PRAGMA Advanced Document Engineering
LuaMetaTeX project

The LUAMETATEX engine is a follow up on LUATEX and is again part of CONTEXT development. For several reasons TEX engine development is a slow paced activity. For instance, it is not driven by commercial motives so there is no pressure to come up with features that then have to stay: one can experiment, add, remove and improve. Although the core of the engine is rather stable, developments with respect to resources and expected output need to be adressed. Since the 1980's there have been several extensions like ETEX, PDFTEX, XETEX, OMEGA (ALEPH), NTS, some extensions specific for Japanese, and of course LUATEX.

The LUATEX engine has been frozen because it is used in macro packages. An engine has to behave in predictable ways because (log term) workflows depend on it and recently compiled versions in updated distributions should work with older TEX macro code, fonts, etc.

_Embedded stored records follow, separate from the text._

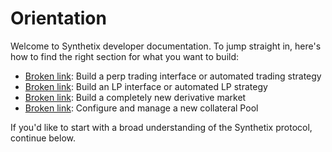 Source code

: # Orientation

Welcome to Synthetix developer documentation. To jump straight in, here's how to find the right section for what you want to build:

* [Broken link](broken-reference "mention"): Build a perp trading interface or automated trading strategy
* [Broken link](broken-reference "mention"): Build an LP interface or automated LP strategy
* [Broken link](broken-reference "mention"): Build a completely new derivative market
* [Broken link](broken-reference "mention"): Configure and manage a new collateral Pool

If you'd like to start with a broad understanding of the Synthetix protocol, continue below.
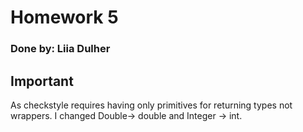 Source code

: # Homework 5
### Done by: Liia Dulher
## Important
As checkstyle requires having only primitives for returning
types not wrappers. I changed Double-> double and
Integer -> int. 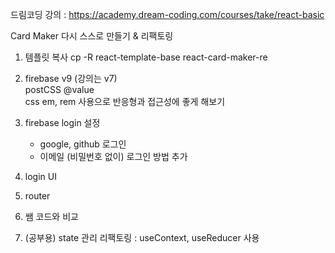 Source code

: 드림코딩 강의 : https://academy.dream-coding.com/courses/take/react-basic

Card Maker 다시 스스로 만들기 & 리팩토링

1. 템플릿 복사
   cp -R react-template-base react-card-maker-re

2. firebase v9 (강의는 v7) <br/>
   postCSS @value <br/>
   css em, rem 사용으로 반응형과 접근성에 좋게 해보기

3. firebase login 설정

   - google, github 로그인
   - 이메일 (비밀번호 없이) 로그인 방법 추가

4. login UI

5. router

6. 쌤 코드와 비교

7. (공부용) state 관리 리팩토링 : useContext, useReducer 사용
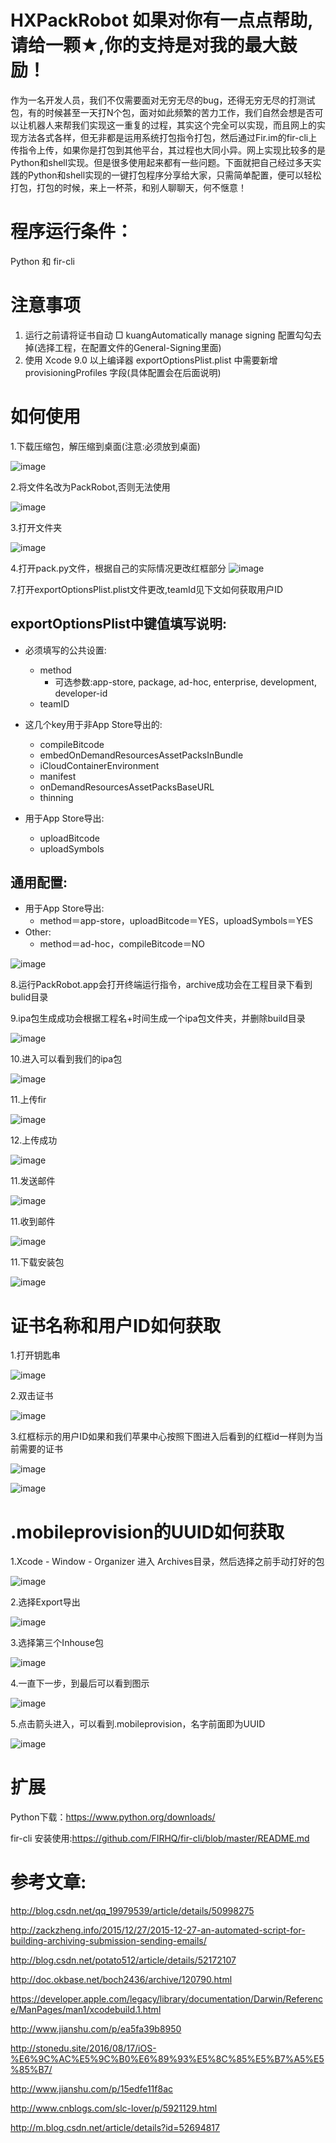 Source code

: # HXPackRobot 如果对你有一点点帮助,请给一颗★,你的支持是对我的最大鼓励！

作为一名开发人员，我们不仅需要面对无穷无尽的bug，还得无穷无尽的打测试包，有的时候甚至一天打N个包，面对如此频繁的苦力工作，我们自然会想是否可以让机器人来帮我们实现这一重复的过程，其实这个完全可以实现，而且网上的实现方法各式各样，但无非都是运用系统打包指令打包，然后通过Fir.im的fir-cli上传指令上传，如果你是打包到其他平台，其过程也大同小异。网上实现比较多的是Python和shell实现。但是很多使用起来都有一些问题。下面就把自己经过多天实践的Python和shell实现的一键打包程序分享给大家，只需简单配置，便可以轻松打包，打包的时候，来上一杯茶，和别人聊聊天，何不惬意！

# 程序运行条件：
Python 和 fir-cli

# 注意事项

1. 运行之前请将证书自动 □ kuangAutomatically manage signing 配置勾勾去掉(选择工程，在配置文件的General-Signing里面)
2. 使用 Xcode 9.0 以上编译器 exportOptionsPlist.plist 中需要新增 provisioningProfiles 字段(具体配置会在后面说明)

# 如何使用

1.下载压缩包，解压缩到桌面(注意:必须放到桌面)

![image](https://github.com/huangxuan518/HXPackRobot/blob/master/%E8%AF%B4%E6%98%8E%E5%9B%BE/1.png)

2.将文件名改为PackRobot,否则无法使用

![image](https://github.com/huangxuan518/HXPackRobot/blob/master/%E8%AF%B4%E6%98%8E%E5%9B%BE/2.png)

3.打开文件夹

![image](https://github.com/huangxuan518/HXPackRobot/blob/master/%E8%AF%B4%E6%98%8E%E5%9B%BE/3.png)

4.打开pack.py文件，根据自己的实际情况更改红框部分
![image](https://github.com/huangxuan518/HXPackRobot/blob/master/%E8%AF%B4%E6%98%8E%E5%9B%BE/6.png)

7.打开exportOptionsPlist.plist文件更改,teamId见下文如何获取用户ID

## exportOptionsPlist中键值填写说明:
* 必须填写的公共设置:
    * method
        * 可选参数:app-store, package, ad-hoc, enterprise, development, developer-id
    * teamID

* 这几个key用于非App Store导出的:
    * compileBitcode
    * embedOnDemandResourcesAssetPacksInBundle
    * iCloudContainerEnvironment
    * manifest
    * onDemandResourcesAssetPacksBaseURL
    * thinning

* 用于App Store导出:
    * uploadBitcode
    * uploadSymbols

## 通用配置:
* 用于App Store导出:
    * method＝app-store，uploadBitcode＝YES，uploadSymbols＝YES
* Other:
    * method＝ad-hoc，compileBitcode＝NO

![image](https://github.com/huangxuan518/HXPackRobot/blob/master/%E8%AF%B4%E6%98%8E%E5%9B%BE/5.png)

8.运行PackRobot.app会打开终端运行指令，archive成功会在工程目录下看到bulid目录

9.ipa包生成成功会根据工程名+时间生成一个ipa包文件夹，并删除build目录

![image](https://github.com/huangxuan518/HXPackRobot/blob/master/%E8%AF%B4%E6%98%8E%E5%9B%BE/4.png)

10.进入可以看到我们的ipa包

![image](https://github.com/huangxuan518/HXPackRobot/blob/master/%E8%AF%B4%E6%98%8E%E5%9B%BE/7.png)

11.上传fir

![image](https://github.com/huangxuan518/HXPackRobot/blob/master/%E8%AF%B4%E6%98%8E%E5%9B%BE/14.png)

12.上传成功

![image](https://github.com/huangxuan518/HXPackRobot/blob/master/%E8%AF%B4%E6%98%8E%E5%9B%BE/15.png)

11.发送邮件

![image](https://github.com/huangxuan518/HXPackRobot/blob/master/%E8%AF%B4%E6%98%8E%E5%9B%BE/16.png)

11.收到邮件

![image](https://github.com/huangxuan518/HXPackRobot/blob/master/%E8%AF%B4%E6%98%8E%E5%9B%BE/17.png)

11.下载安装包

![image](https://github.com/huangxuan518/HXPackRobot/blob/master/%E8%AF%B4%E6%98%8E%E5%9B%BE/18.png)

# 证书名称和用户ID如何获取

1.打开钥匙串

![image](https://github.com/huangxuan518/HXPackRobot/blob/master/%E8%AF%B4%E6%98%8E%E5%9B%BE/11.png)

2.双击证书

![image](https://github.com/huangxuan518/HXPackRobot/blob/master/%E8%AF%B4%E6%98%8E%E5%9B%BE/12.png)

3.红框标示的用户ID如果和我们苹果中心按照下图进入后看到的红框id一样则为当前需要的证书

![image](https://github.com/huangxuan518/HXPackRobot/blob/master/%E8%AF%B4%E6%98%8E%E5%9B%BE/8.png)

![image](https://github.com/huangxuan518/HXPackRobot/blob/master/%E8%AF%B4%E6%98%8E%E5%9B%BE/9.png)

# .mobileprovision的UUID如何获取

1.Xcode - Window - Organizer 进入 Archives目录，然后选择之前手动打好的包

![image](https://github.com/huangxuan518/HXPackRobot/blob/master/%E8%AF%B4%E6%98%8E%E5%9B%BE/19.png)

2.选择Export导出

![image](https://github.com/huangxuan518/HXPackRobot/blob/master/%E8%AF%B4%E6%98%8E%E5%9B%BE/20.png)

3.选择第三个Inhouse包

![image](https://github.com/huangxuan518/HXPackRobot/blob/master/%E8%AF%B4%E6%98%8E%E5%9B%BE/21.png)

4.一直下一步，到最后可以看到图示

![image](https://github.com/huangxuan518/HXPackRobot/blob/master/%E8%AF%B4%E6%98%8E%E5%9B%BE/22.png)

5.点击箭头进入，可以看到.mobileprovision，名字前面即为UUID

![image](https://github.com/huangxuan518/HXPackRobot/blob/master/%E8%AF%B4%E6%98%8E%E5%9B%BE/23.png)

# 扩展

Python下载：https://www.python.org/downloads/

fir-cli 安装使用:https://github.com/FIRHQ/fir-cli/blob/master/README.md 

# 参考文章:

http://blog.csdn.net/qq_19979539/article/details/50998275

http://zackzheng.info/2015/12/27/2015-12-27-an-automated-script-for-building-archiving-submission-sending-emails/

http://blog.csdn.net/potato512/article/details/52172107

http://doc.okbase.net/boch2436/archive/120790.html

https://developer.apple.com/legacy/library/documentation/Darwin/Reference/ManPages/man1/xcodebuild.1.html

http://www.jianshu.com/p/ea5fa39b8950

http://stonedu.site/2016/08/17/iOS-%E6%9C%AC%E5%9C%B0%E6%89%93%E5%8C%85%E5%B7%A5%E5%85%B7/

http://www.jianshu.com/p/15edfe11f8ac

http://www.cnblogs.com/slc-lover/p/5921129.html

http://m.blog.csdn.net/article/details?id=52694817

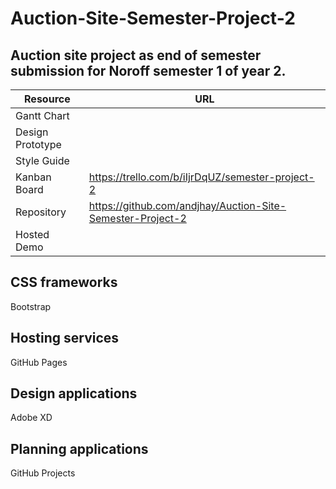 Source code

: # Auction-Site-Semester-Project-2
## Auction site project as end of semester submission for Noroff semester 1 of year 2.

| Resource |	URL |
| --- | --- |
|Gantt Chart | |
| Design Prototype | |	
| Style Guide	| |
| Kanban Board | https://trello.com/b/iIjrDqUZ/semester-project-2 |	
| Repository | https://github.com/andjhay/Auction-Site-Semester-Project-2 |
| Hosted Demo	| |

## CSS frameworks
Bootstrap

## Hosting services
GitHub Pages

## Design applications
Adobe XD

## Planning applications
GitHub Projects
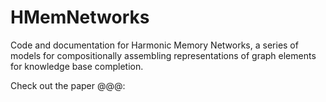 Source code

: # HMemNetworks

Code and documentation for Harmonic Memory Networks, a series of models for compositionally assembling representations of graph elements for knowledge base completion.

Check out the paper @@@:
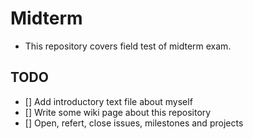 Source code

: Midterm
=====
 * This repository covers field test of midterm exam.


## TODO

 * [] Add introductory text file about myself
 * [] Write some wiki page about this repository
 * [] Open, refert, close issues, milestones and projects
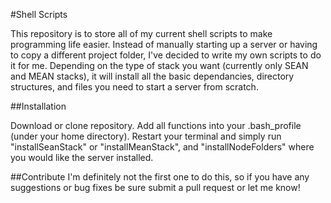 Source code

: #Shell Scripts

This repository is to store all of my current shell scripts to make programming life easier. Instead of manually starting up a server or having to copy a different project folder, I've decided to write my own scripts to do it for me. Depending on the type of stack you want (currently only SEAN and MEAN stacks), it will install all the basic dependancies, directory structures, and files you need to start a server from scratch.

##Installation

Download or clone repository. Add all functions into your .bash_profile (under your home directory). Restart your terminal and simply run "installSeanStack" or "installMeanStack", and "installNodeFolders" where you would like the server installed.

##Contribute
I'm definitely not the first one to do this, so if you have any suggestions or bug fixes be sure submit a pull request or let me know!
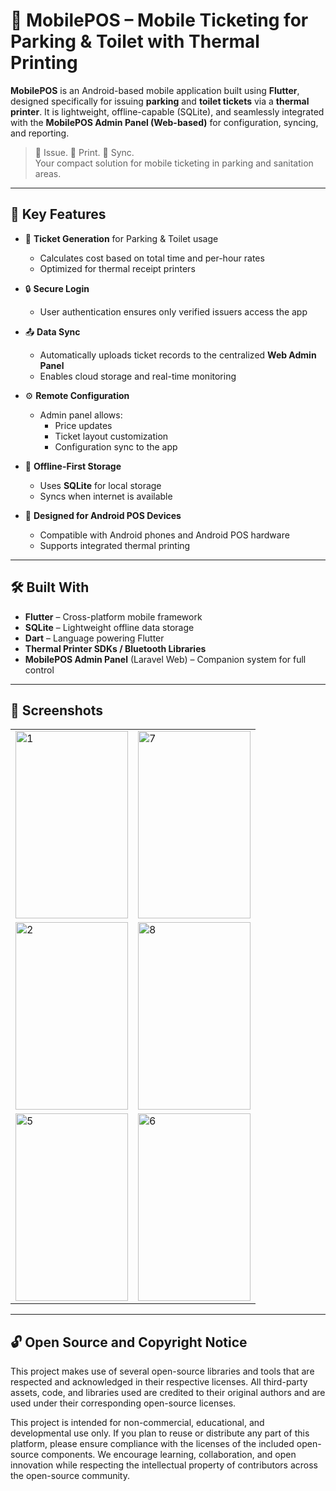 # 📱 MobilePOS – Mobile Ticketing for Parking & Toilet with Thermal Printing

**MobilePOS** is an Android-based mobile application built using **Flutter**, designed specifically for issuing **parking** and **toilet tickets** via a **thermal printer**. It is lightweight, offline-capable (SQLite), and seamlessly integrated with the **MobilePOS Admin Panel (Web-based)** for configuration, syncing, and reporting.

> 🚗 Issue. 🧾 Print. 💾 Sync.  
> Your compact solution for mobile ticketing in parking and sanitation areas.

---

## 🔑 Key Features

- 🧾 **Ticket Generation** for Parking & Toilet usage
  - Calculates cost based on total time and per-hour rates
  - Optimized for thermal receipt printers

- 🔒 **Secure Login**
  - User authentication ensures only verified issuers access the app

- 📤 **Data Sync**
  - Automatically uploads ticket records to the centralized **Web Admin Panel**
  - Enables cloud storage and real-time monitoring

- ⚙️ **Remote Configuration**
  - Admin panel allows:
    - Price updates
    - Ticket layout customization
    - Configuration sync to the app

- 💽 **Offline-First Storage**
  - Uses **SQLite** for local storage
  - Syncs when internet is available

- 📲 **Designed for Android POS Devices**
  - Compatible with Android phones and Android POS hardware
  - Supports integrated thermal printing

---

## 🛠️ Built With

- **Flutter** – Cross-platform mobile framework
- **SQLite** – Lightweight offline data storage
- **Dart** – Language powering Flutter
- **Thermal Printer SDKs / Bluetooth Libraries**
- **MobilePOS Admin Panel** (Laravel Web) – Companion system for full control

---
## 📸 Screenshots

<div align="center">

<table>
  <tr>
    <td><img width="180" height="300" alt="1" src="https://github.com/user-attachments/assets/f6329ef4-f41a-4a1b-aa4f-38b02d27dba3" /></td>
    <td><img width="180" height="300" alt="7" src="https://github.com/user-attachments/assets/16eab184-156f-4dcf-bf51-1d82d6ea7484" /></td>
  </tr>
  <tr>
    <td><img width="180" height="300" alt="2" src="https://github.com/user-attachments/assets/ac6499f3-ff95-4ae3-95c5-c97185509a6a" /></td>
    <td><img width="180" height="300" alt="8" src="https://github.com/user-attachments/assets/f0e78b93-8b00-4b3f-9d7d-cce399a126de" /></td>
  </tr>
  <tr>
    <td><img width="180" height="300" alt="5" src="https://github.com/user-attachments/assets/58836c00-f2ae-4058-a378-cf51d7d78294" /></td>
    <td><img width="180" height="300" alt="6" src="https://github.com/user-attachments/assets/fe8aca17-a283-4b69-9b13-3034e4564ed1" /></td>
  </tr>
</table>

</div>

---

## 🔓 Open Source and Copyright Notice

This project makes use of several open-source libraries and tools that are respected and acknowledged in their respective licenses. All third-party assets, code, and libraries used are credited to their original authors and are used under their corresponding open-source licenses.

This project is intended for non-commercial, educational, and developmental use only. If you plan to reuse or distribute any part of this platform, please ensure compliance with the licenses of the included open-source components. We encourage learning, collaboration, and open innovation while respecting the intellectual property of contributors across the open-source community.

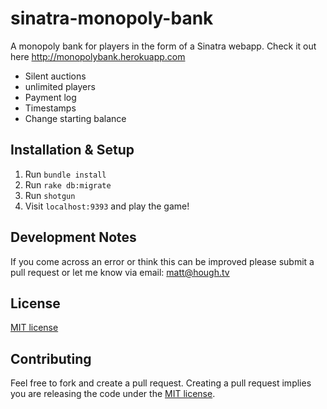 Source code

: # sinatra-monopoly-bank
A monopoly bank for players in the form of a Sinatra webapp. Check it out here http://monopolybank.herokuapp.com



* Silent auctions
* unlimited players
* Payment log
* Timestamps
* Change starting balance

## Installation & Setup
1. Run `bundle install`
2. Run `rake db:migrate`
3. Run `shotgun`
4. Visit `localhost:9393` and play the game!

## Development Notes
If you come across an error or think this can be improved please submit a pull request or let me know via email: matt@hough.tv

## License
[MIT license](https://github.com/r-spacex/mission-control/blob/master/LICENSE)

## Contributing
Feel free to fork and create a pull request. Creating a pull request implies you are releasing the code under the [MIT license](https://github.com/r-spacex/mission-control/blob/master/LICENSE). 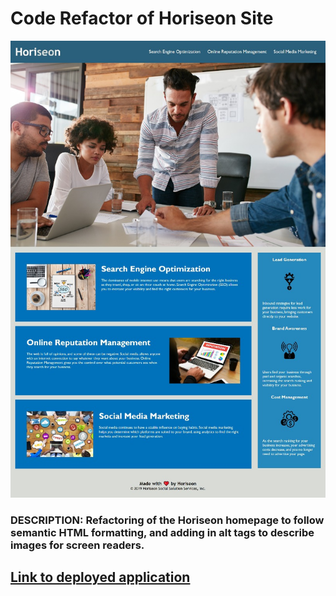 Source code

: # Code Refactor of Horiseon Site

![screenshot of site](./Develop\assets\images\fullpage-screenshot-resize.jpg)

### **DESCRIPTION:** Refactoring of the Horiseon homepage to follow semantic HTML formatting, and adding in alt tags to describe images for screen readers. ###

## [Link to deployed application](https://jshmtchll.github.io/weekly-challenge-one/.) ##
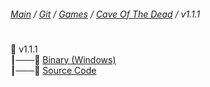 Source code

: ﻿###### [Main](https://pikakid98.github.io) / [Git](https://git-pikakid98.github.io) / [Games](https://git-pikakid98.github.io/games) / [Cave Of The Dead](https://git-pikakid98.github.io/games/cave-of-the-dead) / v1.1.1
<h1></h1>

📂 v1.1.1
\
┃───📄 [Binary (Windows)](https://github.com/Git-Pikakid98/cave-of-the-dead/releases/download/v1.1.1/Cave.Of.The.Dead.v1.1.1.7z)
\
┃───📄 [Source Code](https://github.com/Git-Pikakid98/cave-of-the-dead/archive/refs/tags/v1.1.1.zip)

This is why a follow-up has to happen independently. As a consequence, the version of CONTEXT that uses this engine is tagged LUAMETATEX, but you can consider it to be LUATEX version 2.

Development of LUAMETATEX started in 2018 and happens in small incremental steps. For that purpose we also started a follow up on MKIV called LMTX. Both are regularly updates and available for users to test. Although it is experimental it looks like many users already use it as the default version. This is possible because we have a fix-fast policy and the installation can update itself.

So, although CONTEXT is developed in a way that (apart from improvements in rendering) ensures (functional) upward compatibility, there are different versions:

The main characteristic of LUAMETATEX is that it is a lightweight engine that has no dependencies on external (runtime) libraries, that doesn't need a complex compilation ecosystem, that is portable across operating systems with only minimal adaptation to for instance the file system, that can be used on common architectures without special coding tricks, and that only uses traditional C99 code.

Once the codebase is stable it will be part of the CONTEXT distribution so that users have a self contained setup where, if needed, they can compile the system for their specific platform. It's all about long term stability. First we have to upgrade and rethink some of the CONTEXTGARDEN installation setup and related source control (which takes time).